El concepto de ‘desarrollo humano’ es complejo y sujeto al efecto de diferentes variables. En términos generales, no solo mide el ingreso per cápita de la población sino también factores como niveles de educación, salud pública, esperanza de vida, distribución del ingreso, entre otros. 

Seis de los países en el tope de desarrollo humano figuran también en los 10 mejores en los índices de mayor limpieza y menor corrupción de Transparencia o el GCI. Los otros tres están entre los 20 primeros, a excepción de Hong Kong, particularmente difícil de medir.

Un número menor de países con el peor desarrollo humano está también en el fondo del sótano de la corrupción, pero casi todos se encuentran entre los 15 o 20 peores. 

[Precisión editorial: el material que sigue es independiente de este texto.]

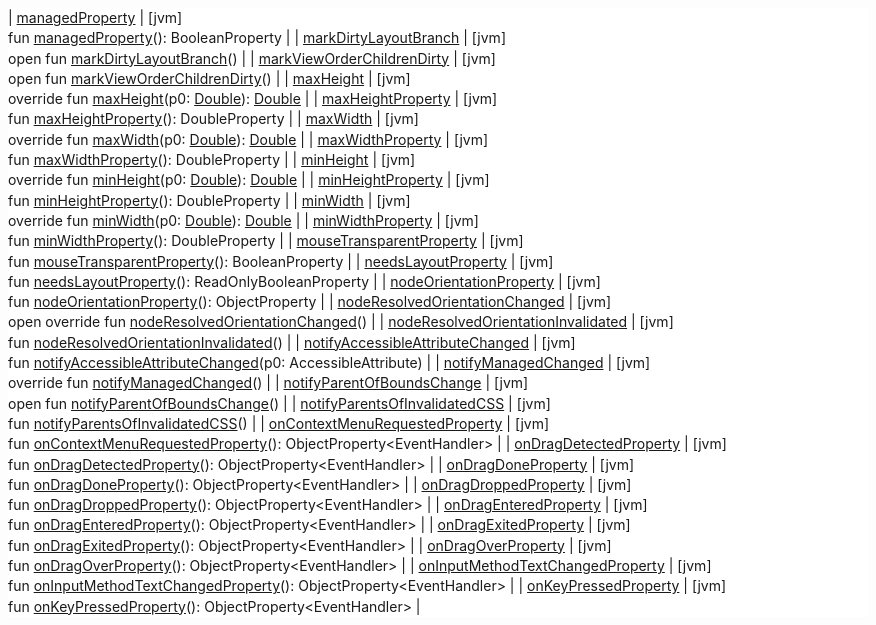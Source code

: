 | [managedProperty](index.md#1115072057%2FFunctions%2F-267951372) | [jvm]<br>fun [managedProperty](index.md#1115072057%2FFunctions%2F-267951372)(): BooleanProperty |
| [markDirtyLayoutBranch](index.md#-1080658852%2FFunctions%2F-267951372) | [jvm]<br>open fun [markDirtyLayoutBranch](index.md#-1080658852%2FFunctions%2F-267951372)() |
| [markViewOrderChildrenDirty](index.md#885407582%2FFunctions%2F-267951372) | [jvm]<br>open fun [markViewOrderChildrenDirty](index.md#885407582%2FFunctions%2F-267951372)() |
| [maxHeight](index.md#1388940096%2FFunctions%2F-267951372) | [jvm]<br>override fun [maxHeight](index.md#1388940096%2FFunctions%2F-267951372)(p0: [Double](https://kotlinlang.org/api/latest/jvm/stdlib/kotlin/-double/index.html)): [Double](https://kotlinlang.org/api/latest/jvm/stdlib/kotlin/-double/index.html) |
| [maxHeightProperty](index.md#2032655663%2FFunctions%2F-267951372) | [jvm]<br>fun [maxHeightProperty](index.md#2032655663%2FFunctions%2F-267951372)(): DoubleProperty |
| [maxWidth](index.md#-2052840197%2FFunctions%2F-267951372) | [jvm]<br>override fun [maxWidth](index.md#-2052840197%2FFunctions%2F-267951372)(p0: [Double](https://kotlinlang.org/api/latest/jvm/stdlib/kotlin/-double/index.html)): [Double](https://kotlinlang.org/api/latest/jvm/stdlib/kotlin/-double/index.html) |
| [maxWidthProperty](index.md#-1724065132%2FFunctions%2F-267951372) | [jvm]<br>fun [maxWidthProperty](index.md#-1724065132%2FFunctions%2F-267951372)(): DoubleProperty |
| [minHeight](index.md#339631918%2FFunctions%2F-267951372) | [jvm]<br>override fun [minHeight](index.md#339631918%2FFunctions%2F-267951372)(p0: [Double](https://kotlinlang.org/api/latest/jvm/stdlib/kotlin/-double/index.html)): [Double](https://kotlinlang.org/api/latest/jvm/stdlib/kotlin/-double/index.html) |
| [minHeightProperty](index.md#1996344449%2FFunctions%2F-267951372) | [jvm]<br>fun [minHeightProperty](index.md#1996344449%2FFunctions%2F-267951372)(): DoubleProperty |
| [minWidth](index.md#-1116857523%2FFunctions%2F-267951372) | [jvm]<br>override fun [minWidth](index.md#-1116857523%2FFunctions%2F-267951372)(p0: [Double](https://kotlinlang.org/api/latest/jvm/stdlib/kotlin/-double/index.html)): [Double](https://kotlinlang.org/api/latest/jvm/stdlib/kotlin/-double/index.html) |
| [minWidthProperty](index.md#2015541506%2FFunctions%2F-267951372) | [jvm]<br>fun [minWidthProperty](index.md#2015541506%2FFunctions%2F-267951372)(): DoubleProperty |
| [mouseTransparentProperty](index.md#-935985909%2FFunctions%2F-267951372) | [jvm]<br>fun [mouseTransparentProperty](index.md#-935985909%2FFunctions%2F-267951372)(): BooleanProperty |
| [needsLayoutProperty](index.md#-1857269687%2FFunctions%2F-267951372) | [jvm]<br>fun [needsLayoutProperty](index.md#-1857269687%2FFunctions%2F-267951372)(): ReadOnlyBooleanProperty |
| [nodeOrientationProperty](index.md#1849262410%2FFunctions%2F-267951372) | [jvm]<br>fun [nodeOrientationProperty](index.md#1849262410%2FFunctions%2F-267951372)(): ObjectProperty<NodeOrientation> |
| [nodeResolvedOrientationChanged](index.md#-832533545%2FFunctions%2F-267951372) | [jvm]<br>open override fun [nodeResolvedOrientationChanged](index.md#-832533545%2FFunctions%2F-267951372)() |
| [nodeResolvedOrientationInvalidated](index.md#-1175746758%2FFunctions%2F-267951372) | [jvm]<br>fun [nodeResolvedOrientationInvalidated](index.md#-1175746758%2FFunctions%2F-267951372)() |
| [notifyAccessibleAttributeChanged](index.md#-1676112564%2FFunctions%2F-267951372) | [jvm]<br>fun [notifyAccessibleAttributeChanged](index.md#-1676112564%2FFunctions%2F-267951372)(p0: AccessibleAttribute) |
| [notifyManagedChanged](index.md#-1225361257%2FFunctions%2F-267951372) | [jvm]<br>override fun [notifyManagedChanged](index.md#-1225361257%2FFunctions%2F-267951372)() |
| [notifyParentOfBoundsChange](index.md#-570500194%2FFunctions%2F-267951372) | [jvm]<br>open fun [notifyParentOfBoundsChange](index.md#-570500194%2FFunctions%2F-267951372)() |
| [notifyParentsOfInvalidatedCSS](index.md#1988655452%2FFunctions%2F-267951372) | [jvm]<br>fun [notifyParentsOfInvalidatedCSS](index.md#1988655452%2FFunctions%2F-267951372)() |
| [onContextMenuRequestedProperty](index.md#-945285415%2FFunctions%2F-267951372) | [jvm]<br>fun [onContextMenuRequestedProperty](index.md#-945285415%2FFunctions%2F-267951372)(): ObjectProperty<EventHandler<in ContextMenuEvent>> |
| [onDragDetectedProperty](index.md#1681839651%2FFunctions%2F-267951372) | [jvm]<br>fun [onDragDetectedProperty](index.md#1681839651%2FFunctions%2F-267951372)(): ObjectProperty<EventHandler<in MouseEvent>> |
| [onDragDoneProperty](index.md#559706019%2FFunctions%2F-267951372) | [jvm]<br>fun [onDragDoneProperty](index.md#559706019%2FFunctions%2F-267951372)(): ObjectProperty<EventHandler<in DragEvent>> |
| [onDragDroppedProperty](index.md#-1393490165%2FFunctions%2F-267951372) | [jvm]<br>fun [onDragDroppedProperty](index.md#-1393490165%2FFunctions%2F-267951372)(): ObjectProperty<EventHandler<in DragEvent>> |
| [onDragEnteredProperty](index.md#-688880588%2FFunctions%2F-267951372) | [jvm]<br>fun [onDragEnteredProperty](index.md#-688880588%2FFunctions%2F-267951372)(): ObjectProperty<EventHandler<in DragEvent>> |
| [onDragExitedProperty](index.md#-2016987896%2FFunctions%2F-267951372) | [jvm]<br>fun [onDragExitedProperty](index.md#-2016987896%2FFunctions%2F-267951372)(): ObjectProperty<EventHandler<in DragEvent>> |
| [onDragOverProperty](index.md#-1538570095%2FFunctions%2F-267951372) | [jvm]<br>fun [onDragOverProperty](index.md#-1538570095%2FFunctions%2F-267951372)(): ObjectProperty<EventHandler<in DragEvent>> |
| [onInputMethodTextChangedProperty](index.md#566707965%2FFunctions%2F-267951372) | [jvm]<br>fun [onInputMethodTextChangedProperty](index.md#566707965%2FFunctions%2F-267951372)(): ObjectProperty<EventHandler<in InputMethodEvent>> |
| [onKeyPressedProperty](index.md#874106646%2FFunctions%2F-267951372) | [jvm]<br>fun [onKeyPressedProperty](index.md#874106646%2FFunctions%2F-267951372)(): ObjectProperty<EventHandler<in KeyEvent>> |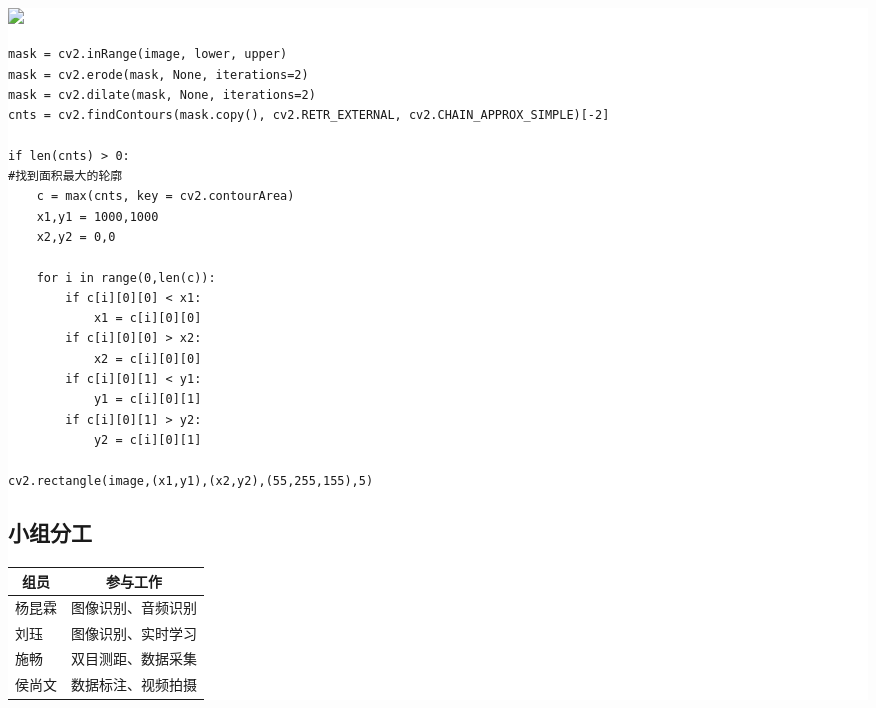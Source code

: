 ![](http://upload-images.jianshu.io/upload_images/8920871-ec752bde2d3741dd.png?imageMogr2/auto-orient/strip%7CimageView2/2/w/1240)

```
mask = cv2.inRange(image, lower, upper)
mask = cv2.erode(mask, None, iterations=2)
mask = cv2.dilate(mask, None, iterations=2)
cnts = cv2.findContours(mask.copy(), cv2.RETR_EXTERNAL, cv2.CHAIN_APPROX_SIMPLE)[-2]

if len(cnts) > 0:  
#找到面积最大的轮廓  
	c = max(cnts, key = cv2.contourArea)
	x1,y1 = 1000,1000
	x2,y2 = 0,0
    
	for i in range(0,len(c)):
		if c[i][0][0] < x1:
			x1 = c[i][0][0]
		if c[i][0][0] > x2:
			x2 = c[i][0][0]
		if c[i][0][1] < y1:
			y1 = c[i][0][1]
		if c[i][0][1] > y2:
			y2 = c[i][0][1]

cv2.rectangle(image,(x1,y1),(x2,y2),(55,255,155),5)
```
## 小组分工
组员 | 参与工作
---- | ----
杨昆霖 | 图像识别、音频识别
刘珏 | 图像识别、实时学习
施畅 | 双目测距、数据采集
侯尚文 | 数据标注、视频拍摄
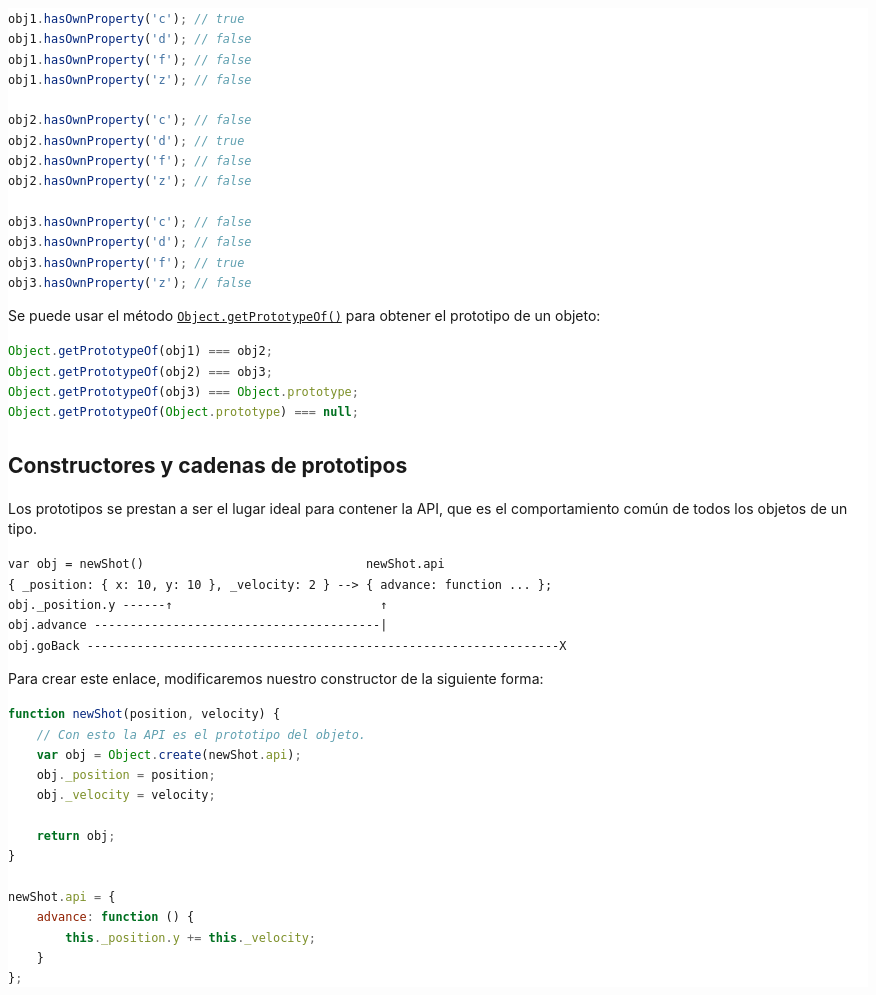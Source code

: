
 ```js
obj1.hasOwnProperty('c'); // true
obj1.hasOwnProperty('d'); // false
obj1.hasOwnProperty('f'); // false
obj1.hasOwnProperty('z'); // false

obj2.hasOwnProperty('c'); // false
obj2.hasOwnProperty('d'); // true
obj2.hasOwnProperty('f'); // false
obj2.hasOwnProperty('z'); // false

obj3.hasOwnProperty('c'); // false
obj3.hasOwnProperty('d'); // false
obj3.hasOwnProperty('f'); // true
obj3.hasOwnProperty('z'); // false
```

Se puede usar el método [`Object.getPrototypeOf()`]( https://developer.mozilla.org/en-US/docs/Web/JavaScript/Reference/Global_Objects/Object/getPrototypeOf)
para obtener el prototipo de un objeto:

```js
Object.getPrototypeOf(obj1) === obj2;
Object.getPrototypeOf(obj2) === obj3;
Object.getPrototypeOf(obj3) === Object.prototype;
Object.getPrototypeOf(Object.prototype) === null;
```

## Constructores y cadenas de prototipos

Los prototipos se prestan a ser el lugar ideal para contener la API, que es el
comportamiento común de todos los objetos de un tipo.

```
var obj = newShot()                               newShot.api
{ _position: { x: 10, y: 10 }, _velocity: 2 } --> { advance: function ... };
obj._position.y ------↑                             ↑
obj.advance ----------------------------------------|
obj.goBack ------------------------------------------------------------------X
```

Para crear este enlace, modificaremos nuestro constructor de la siguiente forma:

```js
function newShot(position, velocity) {
    // Con esto la API es el prototipo del objeto.
    var obj = Object.create(newShot.api);
    obj._position = position;
    obj._velocity = velocity;

    return obj;
}

newShot.api = {
    advance: function () {
        this._position.y += this._velocity;
    }
};
```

¿Hay una correlación entre la calidad de una democracia y los niveles de limpieza en una sociedad? Veamos el índice de 2018 de las mejores y peores democracias del mundo elaborada por la unidad de inteligencia de The Economist:


Ocho de las 10 mejores democracias en el mundo figuran en los índices de las 10 naciones más limpias; y las otras dos se encuentran muy cerca del tope. 

A la vez, seis de las diez peores naciones en cuanto a gobierno democrático en el mundo están también en la lista de las más corruptas. Y las otras se ubican también muy cerca del fondo de esos índices. 

El Perú está, como en los otros rankings, en la parte mediocre de la tabla aunque comparativamente mejor situado que en otros índices, por el peso positivo de las libertades políticas en el resultado final.

En la siguiente entrega mostraré otros índices que correlacionan la ausencia de corrupción con el crecimiento de la sociedad y el nivel y calidad de vida de sus ciudadanos. Y, no menos importante, el efecto de reformas inteligentes en el dramático cambio positivo de indicadores que suelen considerarse como muy difíciles de modificar. 

Por lo pronto, creo que queda claro que hay una correlación estrecha entre la disminución de los niveles de corrupción con la calidad de la democracia y la mejoría del desarrollo humano de una nación. Así que la lucha contra la corrupción no es solo un imperativo moral sino una palanca decisiva para el robustecimiento democrático y el desarrollo de una sociedad. También, para quienes ven las cosas en esos términos, es una magnífica inversión.